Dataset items

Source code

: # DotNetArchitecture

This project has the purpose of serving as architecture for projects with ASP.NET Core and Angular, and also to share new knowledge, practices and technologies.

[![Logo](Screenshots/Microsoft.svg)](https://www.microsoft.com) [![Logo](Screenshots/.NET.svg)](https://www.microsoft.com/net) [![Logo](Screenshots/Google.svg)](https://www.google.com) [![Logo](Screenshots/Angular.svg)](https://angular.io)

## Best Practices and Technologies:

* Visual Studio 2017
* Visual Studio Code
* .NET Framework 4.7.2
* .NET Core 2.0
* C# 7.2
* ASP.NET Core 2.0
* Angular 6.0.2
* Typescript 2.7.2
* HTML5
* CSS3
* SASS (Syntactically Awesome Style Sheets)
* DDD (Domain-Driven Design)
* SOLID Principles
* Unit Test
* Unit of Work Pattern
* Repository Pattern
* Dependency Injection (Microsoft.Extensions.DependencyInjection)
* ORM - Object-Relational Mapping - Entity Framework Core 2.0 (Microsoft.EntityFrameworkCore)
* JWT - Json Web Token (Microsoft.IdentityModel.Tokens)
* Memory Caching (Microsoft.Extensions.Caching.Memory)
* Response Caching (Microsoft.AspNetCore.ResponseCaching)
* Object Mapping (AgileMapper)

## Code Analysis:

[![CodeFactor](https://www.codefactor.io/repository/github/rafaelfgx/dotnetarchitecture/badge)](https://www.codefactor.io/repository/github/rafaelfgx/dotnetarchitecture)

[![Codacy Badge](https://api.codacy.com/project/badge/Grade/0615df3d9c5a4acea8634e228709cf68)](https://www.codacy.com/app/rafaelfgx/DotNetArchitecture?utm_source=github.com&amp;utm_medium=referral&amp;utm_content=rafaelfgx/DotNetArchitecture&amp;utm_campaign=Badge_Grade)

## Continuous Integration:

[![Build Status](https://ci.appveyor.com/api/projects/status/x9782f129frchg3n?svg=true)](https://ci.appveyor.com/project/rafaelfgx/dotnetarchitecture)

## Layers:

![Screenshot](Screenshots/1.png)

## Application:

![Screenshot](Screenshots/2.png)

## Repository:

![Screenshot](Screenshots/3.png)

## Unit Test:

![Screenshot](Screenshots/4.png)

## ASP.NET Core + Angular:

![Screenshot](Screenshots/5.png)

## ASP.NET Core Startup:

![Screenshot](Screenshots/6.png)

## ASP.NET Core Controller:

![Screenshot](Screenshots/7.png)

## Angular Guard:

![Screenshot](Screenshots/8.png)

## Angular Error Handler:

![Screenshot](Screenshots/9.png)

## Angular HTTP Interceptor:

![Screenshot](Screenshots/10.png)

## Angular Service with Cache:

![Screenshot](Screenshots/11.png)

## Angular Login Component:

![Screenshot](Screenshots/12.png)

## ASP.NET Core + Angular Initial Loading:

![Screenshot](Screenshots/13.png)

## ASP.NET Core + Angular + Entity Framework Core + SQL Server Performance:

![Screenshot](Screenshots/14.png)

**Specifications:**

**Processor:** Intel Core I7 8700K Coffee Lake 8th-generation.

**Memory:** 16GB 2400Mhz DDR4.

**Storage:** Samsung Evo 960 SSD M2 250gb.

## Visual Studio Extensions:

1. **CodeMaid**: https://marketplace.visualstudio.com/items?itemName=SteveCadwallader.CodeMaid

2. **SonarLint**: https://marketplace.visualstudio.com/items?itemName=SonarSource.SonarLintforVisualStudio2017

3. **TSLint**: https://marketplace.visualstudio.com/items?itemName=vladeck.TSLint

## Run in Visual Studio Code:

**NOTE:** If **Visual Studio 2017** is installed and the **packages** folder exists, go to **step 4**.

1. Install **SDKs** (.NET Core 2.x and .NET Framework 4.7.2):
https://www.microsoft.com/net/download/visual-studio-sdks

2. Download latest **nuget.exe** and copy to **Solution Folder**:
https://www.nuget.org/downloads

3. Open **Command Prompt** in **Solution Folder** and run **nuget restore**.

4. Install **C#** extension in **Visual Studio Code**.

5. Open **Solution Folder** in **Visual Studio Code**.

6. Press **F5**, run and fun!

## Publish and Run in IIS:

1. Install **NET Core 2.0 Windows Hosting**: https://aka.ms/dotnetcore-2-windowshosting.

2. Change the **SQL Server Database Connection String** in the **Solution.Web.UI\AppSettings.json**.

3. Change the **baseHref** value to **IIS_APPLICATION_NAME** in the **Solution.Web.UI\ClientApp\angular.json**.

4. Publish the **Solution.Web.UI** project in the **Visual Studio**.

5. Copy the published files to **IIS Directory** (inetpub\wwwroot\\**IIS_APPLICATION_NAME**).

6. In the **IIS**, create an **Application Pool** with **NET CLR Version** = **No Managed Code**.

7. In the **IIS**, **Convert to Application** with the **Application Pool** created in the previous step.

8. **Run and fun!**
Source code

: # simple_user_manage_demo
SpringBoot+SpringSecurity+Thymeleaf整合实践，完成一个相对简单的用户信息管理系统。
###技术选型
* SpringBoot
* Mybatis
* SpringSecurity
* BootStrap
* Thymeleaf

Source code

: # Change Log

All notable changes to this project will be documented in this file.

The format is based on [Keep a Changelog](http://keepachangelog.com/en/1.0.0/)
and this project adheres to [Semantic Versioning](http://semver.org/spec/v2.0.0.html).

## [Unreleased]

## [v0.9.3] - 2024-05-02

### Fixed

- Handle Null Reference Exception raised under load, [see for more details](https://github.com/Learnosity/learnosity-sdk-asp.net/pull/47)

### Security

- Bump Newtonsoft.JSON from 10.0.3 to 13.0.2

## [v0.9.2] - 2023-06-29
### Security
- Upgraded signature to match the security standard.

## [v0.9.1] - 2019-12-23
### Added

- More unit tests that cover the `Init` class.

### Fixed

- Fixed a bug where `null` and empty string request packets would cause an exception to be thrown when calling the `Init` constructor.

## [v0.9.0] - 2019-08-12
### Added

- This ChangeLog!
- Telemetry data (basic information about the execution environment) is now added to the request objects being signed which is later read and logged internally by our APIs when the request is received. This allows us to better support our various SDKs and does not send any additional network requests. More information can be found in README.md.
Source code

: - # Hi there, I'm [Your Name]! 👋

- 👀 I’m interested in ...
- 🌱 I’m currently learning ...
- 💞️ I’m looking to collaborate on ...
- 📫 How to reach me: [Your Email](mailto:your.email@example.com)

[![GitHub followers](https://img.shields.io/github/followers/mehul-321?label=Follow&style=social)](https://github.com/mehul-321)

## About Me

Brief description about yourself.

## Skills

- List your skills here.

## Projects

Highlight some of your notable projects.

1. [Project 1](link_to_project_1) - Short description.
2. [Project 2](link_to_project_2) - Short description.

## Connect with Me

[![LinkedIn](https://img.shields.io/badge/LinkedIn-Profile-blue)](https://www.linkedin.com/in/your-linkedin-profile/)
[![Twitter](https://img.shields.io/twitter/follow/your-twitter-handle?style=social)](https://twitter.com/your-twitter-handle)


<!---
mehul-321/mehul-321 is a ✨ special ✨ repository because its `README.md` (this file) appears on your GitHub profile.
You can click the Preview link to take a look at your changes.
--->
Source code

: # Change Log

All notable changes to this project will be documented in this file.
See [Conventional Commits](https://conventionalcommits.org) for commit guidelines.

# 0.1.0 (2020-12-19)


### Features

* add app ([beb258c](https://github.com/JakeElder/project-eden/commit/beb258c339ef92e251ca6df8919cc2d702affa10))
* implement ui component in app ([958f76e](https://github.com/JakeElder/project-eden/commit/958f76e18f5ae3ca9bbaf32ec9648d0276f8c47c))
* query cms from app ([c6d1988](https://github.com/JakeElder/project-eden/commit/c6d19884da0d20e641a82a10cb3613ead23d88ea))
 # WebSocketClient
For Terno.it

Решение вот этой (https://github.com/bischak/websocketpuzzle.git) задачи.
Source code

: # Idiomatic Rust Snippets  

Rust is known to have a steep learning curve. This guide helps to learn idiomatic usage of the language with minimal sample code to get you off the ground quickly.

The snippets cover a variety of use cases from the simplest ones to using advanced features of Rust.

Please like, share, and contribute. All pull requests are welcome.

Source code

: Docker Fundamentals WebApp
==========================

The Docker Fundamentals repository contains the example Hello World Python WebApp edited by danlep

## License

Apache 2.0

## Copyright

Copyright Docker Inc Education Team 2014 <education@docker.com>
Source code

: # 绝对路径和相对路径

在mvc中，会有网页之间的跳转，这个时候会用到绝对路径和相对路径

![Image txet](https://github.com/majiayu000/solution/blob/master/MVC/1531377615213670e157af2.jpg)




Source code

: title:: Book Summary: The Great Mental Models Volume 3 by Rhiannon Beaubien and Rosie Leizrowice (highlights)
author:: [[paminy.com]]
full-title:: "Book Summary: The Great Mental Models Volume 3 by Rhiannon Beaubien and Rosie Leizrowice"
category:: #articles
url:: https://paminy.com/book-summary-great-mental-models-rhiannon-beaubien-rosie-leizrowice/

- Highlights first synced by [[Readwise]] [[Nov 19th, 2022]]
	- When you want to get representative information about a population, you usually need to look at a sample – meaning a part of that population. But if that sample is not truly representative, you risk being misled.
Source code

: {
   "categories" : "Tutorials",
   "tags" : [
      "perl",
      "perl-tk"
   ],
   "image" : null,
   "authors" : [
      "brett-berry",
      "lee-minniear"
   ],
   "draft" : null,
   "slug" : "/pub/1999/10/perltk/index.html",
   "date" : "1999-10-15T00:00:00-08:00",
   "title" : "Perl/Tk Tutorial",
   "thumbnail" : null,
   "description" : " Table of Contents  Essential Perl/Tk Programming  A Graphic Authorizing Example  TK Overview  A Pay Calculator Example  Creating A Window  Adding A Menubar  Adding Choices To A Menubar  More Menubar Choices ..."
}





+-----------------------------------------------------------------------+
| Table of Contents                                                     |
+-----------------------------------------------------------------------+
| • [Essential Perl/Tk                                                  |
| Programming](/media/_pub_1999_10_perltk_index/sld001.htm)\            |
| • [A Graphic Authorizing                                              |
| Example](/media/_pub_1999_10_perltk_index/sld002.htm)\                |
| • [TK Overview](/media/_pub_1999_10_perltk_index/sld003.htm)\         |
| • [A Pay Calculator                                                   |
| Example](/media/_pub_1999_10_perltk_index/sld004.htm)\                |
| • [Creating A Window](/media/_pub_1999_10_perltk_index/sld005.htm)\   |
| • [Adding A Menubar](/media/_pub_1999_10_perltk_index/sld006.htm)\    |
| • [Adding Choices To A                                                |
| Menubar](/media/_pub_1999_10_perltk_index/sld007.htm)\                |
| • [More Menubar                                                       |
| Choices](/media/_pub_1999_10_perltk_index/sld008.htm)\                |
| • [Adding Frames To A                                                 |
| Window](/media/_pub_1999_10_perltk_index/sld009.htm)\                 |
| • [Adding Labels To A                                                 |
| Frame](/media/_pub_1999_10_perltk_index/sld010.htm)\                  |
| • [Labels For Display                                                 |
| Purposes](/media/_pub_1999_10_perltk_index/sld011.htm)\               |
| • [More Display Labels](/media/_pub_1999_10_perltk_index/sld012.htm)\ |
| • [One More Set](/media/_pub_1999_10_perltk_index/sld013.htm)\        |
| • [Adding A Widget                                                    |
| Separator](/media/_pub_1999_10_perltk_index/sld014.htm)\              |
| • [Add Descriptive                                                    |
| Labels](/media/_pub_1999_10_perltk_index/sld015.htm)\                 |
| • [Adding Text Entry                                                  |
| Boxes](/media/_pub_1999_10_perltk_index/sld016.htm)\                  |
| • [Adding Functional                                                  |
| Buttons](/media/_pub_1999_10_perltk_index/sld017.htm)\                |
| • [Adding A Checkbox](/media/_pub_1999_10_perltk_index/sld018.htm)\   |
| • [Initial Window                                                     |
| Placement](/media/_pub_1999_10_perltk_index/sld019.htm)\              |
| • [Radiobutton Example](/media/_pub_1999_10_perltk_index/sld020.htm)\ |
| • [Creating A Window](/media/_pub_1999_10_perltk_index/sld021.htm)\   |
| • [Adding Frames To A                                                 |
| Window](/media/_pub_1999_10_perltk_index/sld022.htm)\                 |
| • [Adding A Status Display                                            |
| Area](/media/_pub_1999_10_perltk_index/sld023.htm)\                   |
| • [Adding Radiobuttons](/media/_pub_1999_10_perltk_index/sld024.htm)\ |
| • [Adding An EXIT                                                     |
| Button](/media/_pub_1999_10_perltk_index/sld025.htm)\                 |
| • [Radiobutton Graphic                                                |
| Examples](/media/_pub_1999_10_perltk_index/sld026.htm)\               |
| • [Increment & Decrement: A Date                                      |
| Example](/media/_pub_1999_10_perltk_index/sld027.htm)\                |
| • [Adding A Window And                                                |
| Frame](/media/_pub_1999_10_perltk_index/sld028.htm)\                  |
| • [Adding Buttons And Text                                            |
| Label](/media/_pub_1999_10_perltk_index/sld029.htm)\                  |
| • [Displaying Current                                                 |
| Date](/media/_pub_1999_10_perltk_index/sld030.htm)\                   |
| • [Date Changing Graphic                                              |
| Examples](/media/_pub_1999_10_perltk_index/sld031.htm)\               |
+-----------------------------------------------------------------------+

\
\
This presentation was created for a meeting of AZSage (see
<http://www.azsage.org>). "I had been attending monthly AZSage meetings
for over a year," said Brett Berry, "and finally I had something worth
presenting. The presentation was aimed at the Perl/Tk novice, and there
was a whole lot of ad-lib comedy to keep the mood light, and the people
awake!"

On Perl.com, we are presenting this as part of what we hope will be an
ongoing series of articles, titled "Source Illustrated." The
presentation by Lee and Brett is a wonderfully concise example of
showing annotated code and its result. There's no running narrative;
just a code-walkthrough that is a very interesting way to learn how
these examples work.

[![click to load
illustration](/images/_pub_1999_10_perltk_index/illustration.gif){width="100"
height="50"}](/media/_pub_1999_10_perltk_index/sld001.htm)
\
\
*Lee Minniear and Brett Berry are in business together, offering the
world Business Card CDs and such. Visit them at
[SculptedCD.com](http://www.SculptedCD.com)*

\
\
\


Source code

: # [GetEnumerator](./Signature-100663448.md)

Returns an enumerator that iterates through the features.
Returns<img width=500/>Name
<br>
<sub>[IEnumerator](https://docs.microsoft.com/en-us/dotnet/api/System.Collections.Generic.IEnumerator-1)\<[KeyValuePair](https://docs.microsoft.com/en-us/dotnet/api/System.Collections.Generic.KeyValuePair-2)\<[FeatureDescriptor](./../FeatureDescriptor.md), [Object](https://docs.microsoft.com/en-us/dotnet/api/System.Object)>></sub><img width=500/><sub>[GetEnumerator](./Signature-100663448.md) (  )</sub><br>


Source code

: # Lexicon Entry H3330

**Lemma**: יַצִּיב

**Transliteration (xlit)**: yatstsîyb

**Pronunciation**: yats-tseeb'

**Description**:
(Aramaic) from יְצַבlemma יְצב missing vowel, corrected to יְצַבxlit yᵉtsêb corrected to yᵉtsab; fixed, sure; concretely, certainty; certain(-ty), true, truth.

__Problem description__. Filter the records for lines containing the word "being" and copy each one.

__Reply__.
- Telemetry data (basic information about the execution environment) is now added to the request objects being signed which is later read and logged internally by our APIs when the request is received. This allows us to better support our various SDKs and does not send any additional network requests. More information can be found in README.md.
	- When you want to get representative information about a population, you usually need to look at a sample – meaning a part of that population. But if that sample is not truly representative, you risk being misled.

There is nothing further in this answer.